# Lucky's Mohawk



## bailey02 (May 1, 2009)

I saw Courtneys Lisa got a mohawk to!!! I can't blame dad I actually asked the groomer to do this. He looks like a grimlin..lol


----------



## CorkieYorkie (Apr 10, 2012)

LOL :w00t: I LOVE it!! I was thinking blue too, or pink if they had any dye, not that this was my idea or anything.. :innocent: Lisa looks like a gremlin too!! but her one eye and underbite make her look like one anyways :HistericalSmiley:


----------



## Yogi's Mom (Jan 6, 2013)

*Ok That's Awesome I Love it. *


----------



## LuvMyBoys (Jan 2, 2012)

Love this too! Y'all rock. Life is short have some fun when you can. This makes me smile. 

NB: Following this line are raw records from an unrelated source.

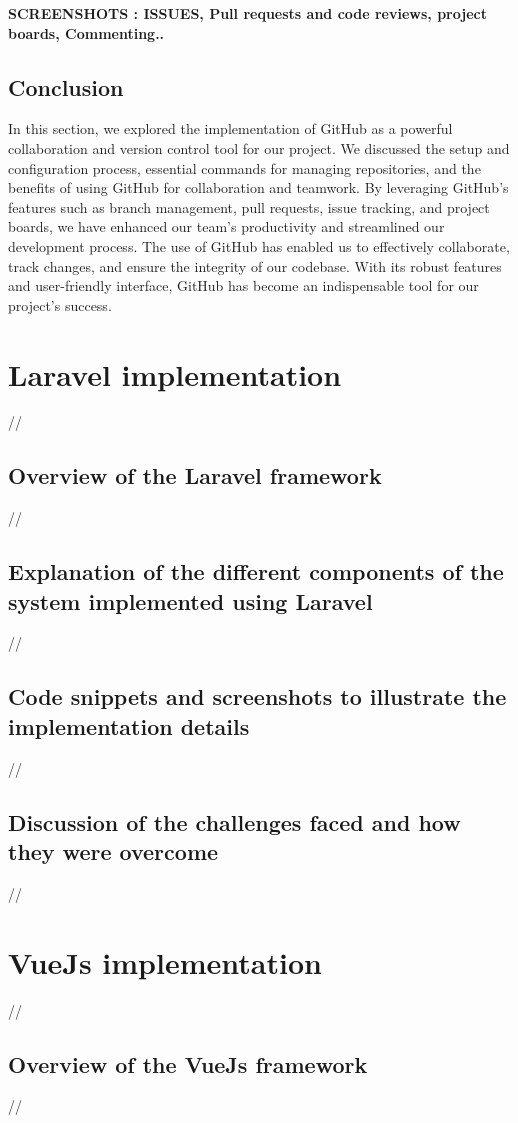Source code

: \medskip \textbf{SCREENSHOTS : ISSUES, Pull requests and code reviews, project boards, Commenting..}
\subsection{Conclusion}
In this section, we explored the implementation of GitHub as a powerful collaboration and version control tool for our project. We discussed the setup and configuration process, essential commands for managing repositories, and the benefits of using GitHub for collaboration and teamwork. By leveraging GitHub's features such as branch management, pull requests, issue tracking, and project boards, we have enhanced our team's productivity and streamlined our development process. The use of GitHub has enabled us to effectively collaborate, track changes, and ensure the integrity of our codebase. With its robust features and user-friendly interface, GitHub has become an indispensable tool for our project's success.
\section {Laravel implementation}
//
\subsection {Overview of the Laravel framework}
//
\subsection {Explanation of the different components of the system implemented using Laravel}
//
\subsection {Code snippets and screenshots to illustrate the implementation details}
//
\subsection {Discussion of the challenges faced and how they were overcome}

//

\section {VueJs implementation}
//
\subsection {Overview of the VueJs framework}
//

Sent from Petguide.com Free App


----------



## mrsmediauph (Feb 19, 2013)

:thumbsup::rochard: LOVE it!


----------



## maggieh (Dec 16, 2007)

You have just given me a great idea - a blue and orange Bears' colors Mohawk for football season! I expect to see your baby in Texans colors come fall!


----------



## CorkieYorkie (Apr 10, 2012)

maggieh said:


> You have just given me a great idea - a blue and orange Bears' colors Mohawk for football season! I expect to see your baby in Texans colors come fall!


Maggie, DO IT!!!!! :w00t:


----------



## bailey02 (May 1, 2009)

maggieh said:


> You have just given me a great idea - a blue and orange Bears' colors Mohawk for football season! I expect to see your baby in Texans colors come fall!


Maggie thats a cool ideal and then with there vest they got last year from us that would look so freakin cute!!! Yup you will be seeing Lucky with this color of mohawk when football season starts.


----------



## bailey02 (May 1, 2009)

CorkieYorkie said:


> Maggie, DO IT!!!!! :w00t:


I can see Lisa (left eye) with a colored mohawk to!!!


----------



## wkomorow (Aug 26, 2011)

I love it, just like an episode of extreme grooming, though you probably should have done, red and blue for memorial day.

Sent from Petguide.com Free App


----------



## bailey02 (May 1, 2009)

wkomorow said:


> I love it, just like an episode of extreme grooming, though you probably should have done, red and blue for memorial day.
> 
> Sent from Petguide.com Free App


I thought about red and blue but I needed to take baby steps. This was our first time doing the mohawk and adding color made me even more nervous.


----------



## mysugarbears (Aug 13, 2007)

I love the blue mohawk...isn't it fun doing fun things to their hair!?!?


Here's a picture of Riley when i did his hair in a mohawk one day...i wanted to do the tips blue but didn't have any dye.


----------



## bailey02 (May 1, 2009)

mysugarbears said:


> I love the blue mohawk...isn't it fun doing fun things to their hair!?!?
> 
> 
> Here's a picture of Riley when i did his hair in a mohawk one day...i wanted to do the tips blue but didn't have any dye.



Love the mohawk and shades!!!


----------



## Snowbody (Jan 3, 2009)

Very cute!! Don't know how you guys have the guts to do it. :chili:


----------



## CorkieYorkie (Apr 10, 2012)

Debbie, that pic of Riley is just too adorable :wub: I too was a little hesitant about the dye, perhaps it's good they were out of it when Sean (my fiance) took them in... they did tell us where we could buy some doggie-dye, perhaps we'll think about it... ;-)


----------



## Johita (Jul 10, 2009)

Very cute!


----------



## eiksaa (Jun 8, 2012)

Hahaha, I love it! I'm sure that's a conversation starter. 


Sent from Petguide.com Free App


----------